Is Mitt Romney's Campaign Over Before It Even Began?
Mitt Romney isn't even the official Republican presidential nominee yet -- it won't be certified until the Republican National Convention in August -- but his campaign may already be virtually over.
Scrutiny of Romney's years at the helm of the private equity firm Bain Capital has intensified this week following a Boston Globe report that said he continued to be listed as the company's president, CEO, chairman and sole shareholder on Securities and Exchange Commission documents three years after he claims to have resigned from the firm. Democrats have hit on the story as an example of Romney's troubling lack of transparency regarding his personal wealth, particularly in an election cycle that has revolved around the state of American jobs and the economy.
The official story from the Romney camp has not changed in years: Romney left Bain in February 1999 to run the Winter Olympics in Salt Lake City, a success he ultimately used to fuel his Massachusetts gubernatorial campaign in 2002. The Romney campaign has pointed to former Bain executives and fact check websites that support the claim that the GOP candidate did not have a hand in company practices after 1999.
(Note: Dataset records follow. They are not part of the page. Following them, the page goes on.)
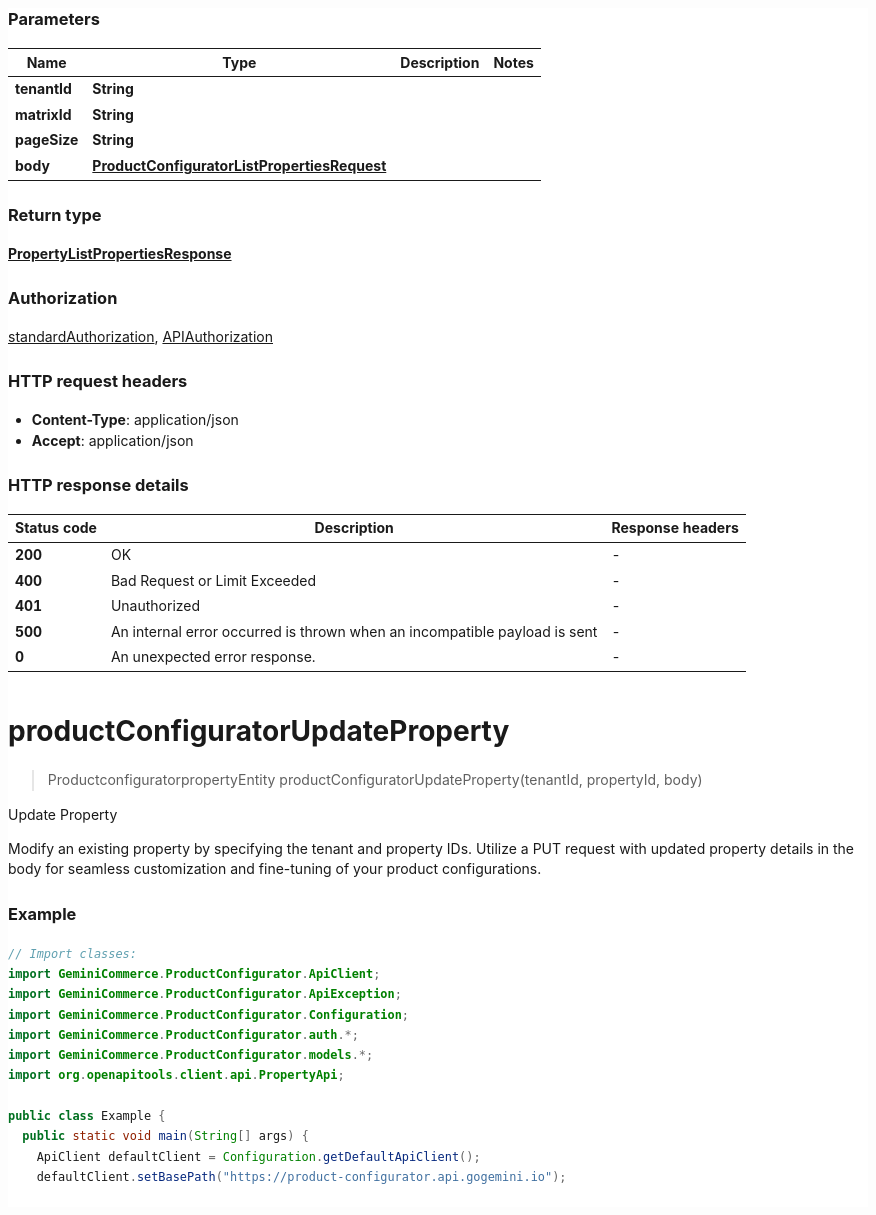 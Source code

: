 ### Parameters

| Name | Type | Description  | Notes |
|------------- | ------------- | ------------- | -------------|
| **tenantId** | **String**|  | |
| **matrixId** | **String**|  | |
| **pageSize** | **String**|  | |
| **body** | [**ProductConfiguratorListPropertiesRequest**](ProductConfiguratorListPropertiesRequest.md)|  | |

### Return type

[**PropertyListPropertiesResponse**](PropertyListPropertiesResponse.md)

### Authorization

[standardAuthorization](../README.md#standardAuthorization), [APIAuthorization](../README.md#APIAuthorization)

### HTTP request headers

 - **Content-Type**: application/json
 - **Accept**: application/json

### HTTP response details
| Status code | Description | Response headers |
|-------------|-------------|------------------|
| **200** | OK |  -  |
| **400** | Bad Request or Limit Exceeded |  -  |
| **401** | Unauthorized |  -  |
| **500** | An internal error occurred is thrown when an incompatible payload is sent |  -  |
| **0** | An unexpected error response. |  -  |

<a id="productConfiguratorUpdateProperty"></a>
# **productConfiguratorUpdateProperty**
> ProductconfiguratorpropertyEntity productConfiguratorUpdateProperty(tenantId, propertyId, body)

Update Property

Modify an existing property by specifying the tenant and property IDs. Utilize a PUT request with updated property details in the body for seamless customization and fine-tuning of your product configurations.

### Example
```java
// Import classes:
import GeminiCommerce.ProductConfigurator.ApiClient;
import GeminiCommerce.ProductConfigurator.ApiException;
import GeminiCommerce.ProductConfigurator.Configuration;
import GeminiCommerce.ProductConfigurator.auth.*;
import GeminiCommerce.ProductConfigurator.models.*;
import org.openapitools.client.api.PropertyApi;

public class Example {
  public static void main(String[] args) {
    ApiClient defaultClient = Configuration.getDefaultApiClient();
    defaultClient.setBasePath("https://product-configurator.api.gogemini.io");
    
``` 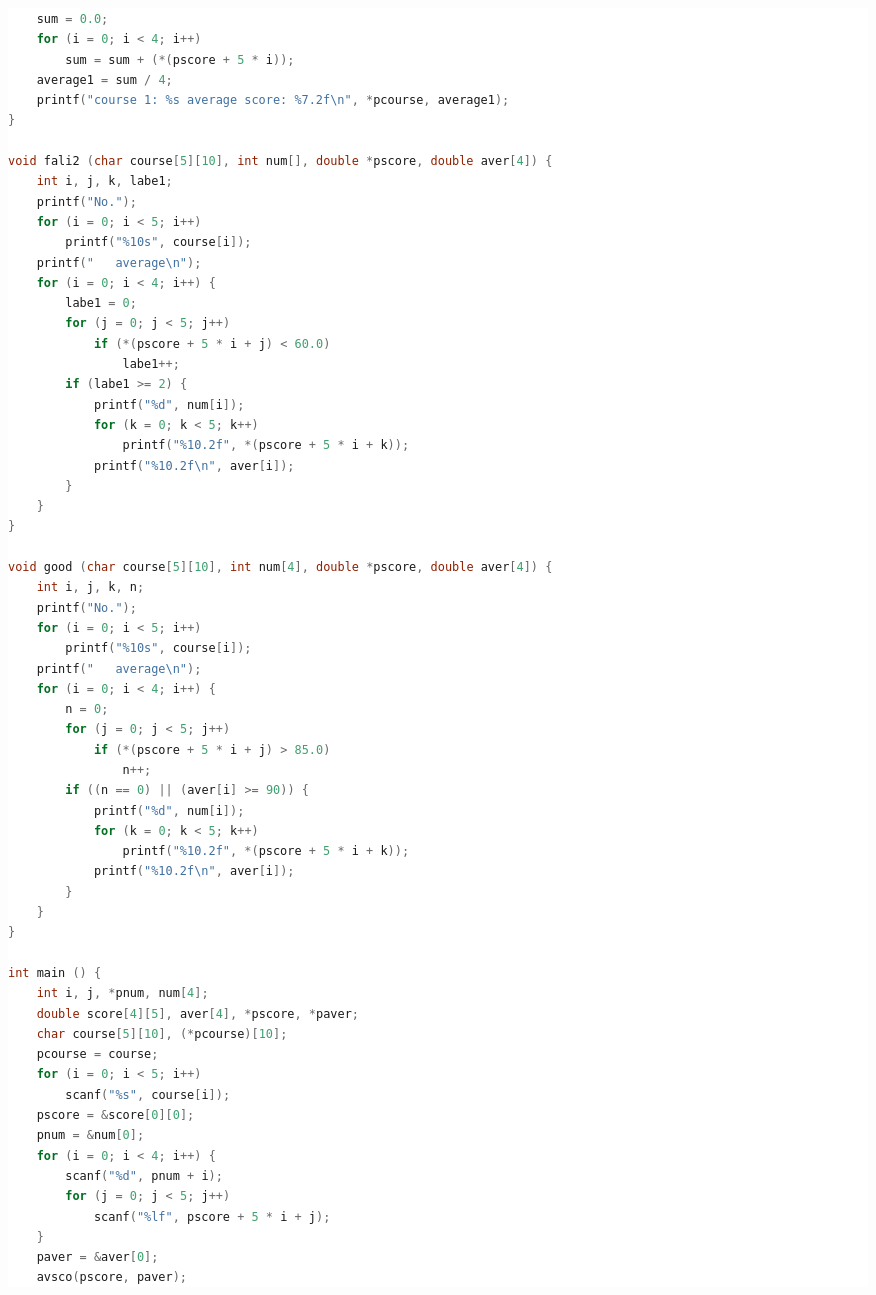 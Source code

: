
 ```C
    sum = 0.0;
    for (i = 0; i < 4; i++)
        sum = sum + (*(pscore + 5 * i));
    average1 = sum / 4;
    printf("course 1: %s average score: %7.2f\n", *pcourse, average1);
}

void fali2 (char course[5][10], int num[], double *pscore, double aver[4]) {
    int i, j, k, labe1;
    printf("No.");
    for (i = 0; i < 5; i++)
        printf("%10s", course[i]);
    printf("   average\n");
    for (i = 0; i < 4; i++) {
        labe1 = 0;
        for (j = 0; j < 5; j++)
            if (*(pscore + 5 * i + j) < 60.0)
                labe1++;
        if (labe1 >= 2) {
            printf("%d", num[i]);
            for (k = 0; k < 5; k++)
                printf("%10.2f", *(pscore + 5 * i + k));
            printf("%10.2f\n", aver[i]);
        }
    }
}

void good (char course[5][10], int num[4], double *pscore, double aver[4]) {
    int i, j, k, n;
    printf("No.");
    for (i = 0; i < 5; i++)
        printf("%10s", course[i]);
    printf("   average\n");
    for (i = 0; i < 4; i++) {
        n = 0;
        for (j = 0; j < 5; j++)
            if (*(pscore + 5 * i + j) > 85.0)
                n++;
        if ((n == 0) || (aver[i] >= 90)) {
            printf("%d", num[i]);
            for (k = 0; k < 5; k++)
                printf("%10.2f", *(pscore + 5 * i + k));
            printf("%10.2f\n", aver[i]);
        }
    }
}

int main () {
    int i, j, *pnum, num[4];
    double score[4][5], aver[4], *pscore, *paver;
    char course[5][10], (*pcourse)[10];
    pcourse = course;
    for (i = 0; i < 5; i++)
        scanf("%s", course[i]);
    pscore = &score[0][0];
    pnum = &num[0];
    for (i = 0; i < 4; i++) {
        scanf("%d", pnum + i);
        for (j = 0; j < 5; j++)
            scanf("%lf", pscore + 5 * i + j);
    }
    paver = &aver[0];
    avsco(pscore, paver);
``` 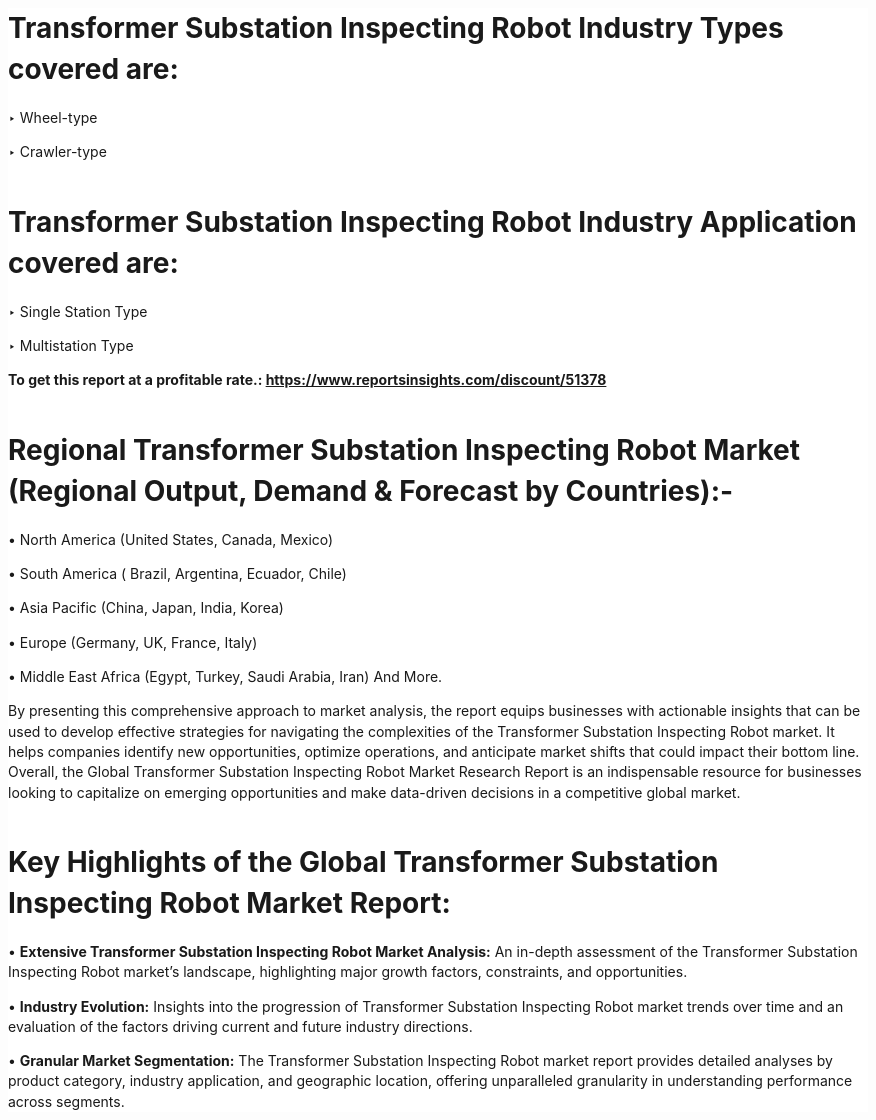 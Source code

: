 # <strong>Transformer Substation Inspecting Robot Industry Types covered are:</strong>

‣ Wheel-type

‣ Crawler-type

# <strong>Transformer Substation Inspecting Robot Industry Application covered are:</strong>

‣ Single Station Type

‣ Multistation Type

<strong>To get this report at a profitable rate.: <a href=https://www.reportsinsights.com/discount/51378>https://www.reportsinsights.com/discount/51378</a></strong></font>

# <strong>Regional Transformer Substation Inspecting Robot Market (Regional Output, Demand &amp; Forecast by Countries):-</strong>

• North America (United States, Canada, Mexico)

• South America ( Brazil, Argentina, Ecuador, Chile)

• Asia Pacific (China, Japan, India, Korea)

• Europe (Germany, UK, France, Italy)

• Middle East Africa (Egypt, Turkey, Saudi Arabia, Iran) And More.

By presenting this comprehensive approach to market analysis, the report equips businesses with actionable insights that can be used to develop effective strategies for navigating the complexities of the Transformer Substation Inspecting Robot market. It helps companies identify new opportunities, optimize operations, and anticipate market shifts that could impact their bottom line. Overall, the Global Transformer Substation Inspecting Robot Market Research Report is an indispensable resource for businesses looking to capitalize on emerging opportunities and make data-driven decisions in a competitive global market.

# <strong>Key Highlights of the Global Transformer Substation Inspecting Robot Market Report:</strong>

• <strong>Extensive Transformer Substation Inspecting Robot Market Analysis:</strong> An in-depth assessment of the Transformer Substation Inspecting Robot market’s landscape, highlighting major growth factors, constraints, and opportunities.

• <strong>Industry Evolution:</strong> Insights into the progression of Transformer Substation Inspecting Robot market trends over time and an evaluation of the factors driving current and future industry directions.

• <strong>Granular Market Segmentation:</strong> The Transformer Substation Inspecting Robot market report provides detailed analyses by product category, industry application, and geographic location, offering unparalleled granularity in understanding performance across segments.
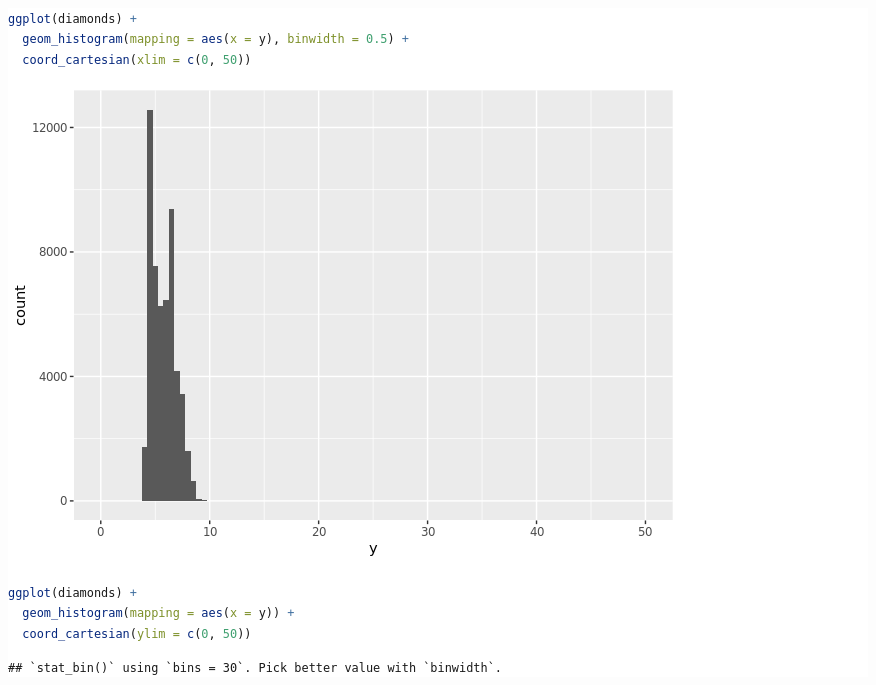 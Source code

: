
 ``` r
ggplot(diamonds) + 
  geom_histogram(mapping = aes(x = y), binwidth = 0.5) +
  coord_cartesian(xlim = c(0, 50))
```

![](chapter_7_workthrough_files/figure-markdown_github/unnamed-chunk-6-2.png)

``` r
ggplot(diamonds) + 
  geom_histogram(mapping = aes(x = y)) +
  coord_cartesian(ylim = c(0, 50))
```

    ## `stat_bin()` using `bins = 30`. Pick better value with `binwidth`.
But President Barack Obama's reelection campaign was quick to jump on the Globe story, using it to connect Romney to a series of bankruptcies and layoffs that plagued companies owned by Bain in the early 2000s. In a statement, Obama's deputy campaign manager Stephanie Cutter also said the story raises serious questions about why he misrepresented the date of his 'departure' and whether he is concealing his tax returns because there is still more about this period and beyond that he doesn't want people to know.
Romney has been under increasing pressure to release more of his personal financial information to the public after the publication of a Vanity Fair article that said he used offshore transactions and accounts to hold assets and possibly gain tax benefits. He has continued to skirt the issue, insisting he has made appropriate tax payments on funds he said were legally reported to the U.S. government.
For its part, Bain Capital said that while Romney left the company in 1999, he remained the sole stockholder while formal ownership was being transferred due to the sudden nature of [Romney's] departure. The only problem is, Romney himself provided a different explanation to the Massachusetts State Ballot Law Commission in 2002, when he said he left Bain in 1999 to take a leave of absence, before eventually negotiating his own departure with company executives.
But even if Romney was not an active member of Bain's management after 1999, he still benefited from the company, financially. According to the Globe, Romney's Massachusetts financial disclosure forms filed in 2003 state he earned at least $100,000 as a Bain executive in 2001 and 2002.
To the Obama campaign, this can be seen in two ways: Either Romney, through his own words and signature, misrepresented his position at Bain to the SEC, which would be a felony. Or, he has misrepresented his own role at Bain to the American people to distance himself from some of its failures. Either way, neither of those explanations is likely to earn the trust of voters in November, especially from a candidate who has already had a tremendous amount of trouble connecting with prospective supporters on the campaign trail.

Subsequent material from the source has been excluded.